WORK ITEM - Write out the lines starting at the one that holds "The following example" and ending with the final line of the data, exactly and with no others.

━━━━━ MATERIALS PROVIDED ━━━━━

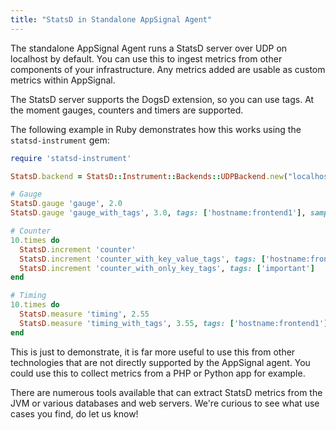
 ```yaml
---
title: "StatsD in Standalone AppSignal Agent"
---
```


The standalone AppSignal Agent runs a StatsD server over UDP on localhost by default. You can use this to ingest metrics from other components of your infrastructure. Any metrics added are usable as custom metrics within AppSignal.

The StatsD server supports the DogsD extension, so you can use tags. At the moment gauges, counters and timers are supported.

The following example in Ruby demonstrates how this works using the
`statsd-instrument` gem:

```ruby
require 'statsd-instrument'

StatsD.backend = StatsD::Instrument::Backends::UDPBackend.new("localhost:8125", :datadog)

# Gauge
StatsD.gauge 'gauge', 2.0
StatsD.gauge 'gauge_with_tags', 3.0, tags: ['hostname:frontend1'], sample_rate: 0.9

# Counter
10.times do
  StatsD.increment 'counter'
  StatsD.increment 'counter_with_key_value_tags', tags: ['hostname:frontend1']
  StatsD.increment 'counter_with_only_key_tags', tags: ['important']
end

# Timing
10.times do
  StatsD.measure 'timing', 2.55
  StatsD.measure 'timing_with_tags', 3.55, tags: ['hostname:frontend1']
end
```

This is just to demonstrate, it is far more useful to use this from other technologies that are not directly supported by the AppSignal agent. You could use this to collect metrics from a PHP or Python app for example.

There are numerous tools available that can extract StatsD metrics from the JVM or various databases and web servers. We're curious to see what use cases you find, do let us know!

━━━━━

TASK OUTPUT -
The following example in Ruby demonstrates how this works using the
`statsd-instrument` gem:

```ruby
require 'statsd-instrument'

StatsD.backend = StatsD::Instrument::Backends::UDPBackend.new("localhost:8125", :datadog)

# Gauge
StatsD.gauge 'gauge', 2.0
StatsD.gauge 'gauge_with_tags', 3.0, tags: ['hostname:frontend1'], sample_rate: 0.9

# Counter
10.times do
  StatsD.increment 'counter'
  StatsD.increment 'counter_with_key_value_tags', tags: ['hostname:frontend1']
  StatsD.increment 'counter_with_only_key_tags', tags: ['important']
end

# Timing
10.times do
  StatsD.measure 'timing', 2.55
  StatsD.measure 'timing_with_tags', 3.55, tags: ['hostname:frontend1']
end
```

This is just to demonstrate, it is far more useful to use this from other technologies that are not directly supported by the AppSignal agent. You could use this to collect metrics from a PHP or Python app for example.

There are numerous tools available that can extract StatsD metrics from the JVM or various databases and web servers. We're curious to see what use cases you find, do let us know!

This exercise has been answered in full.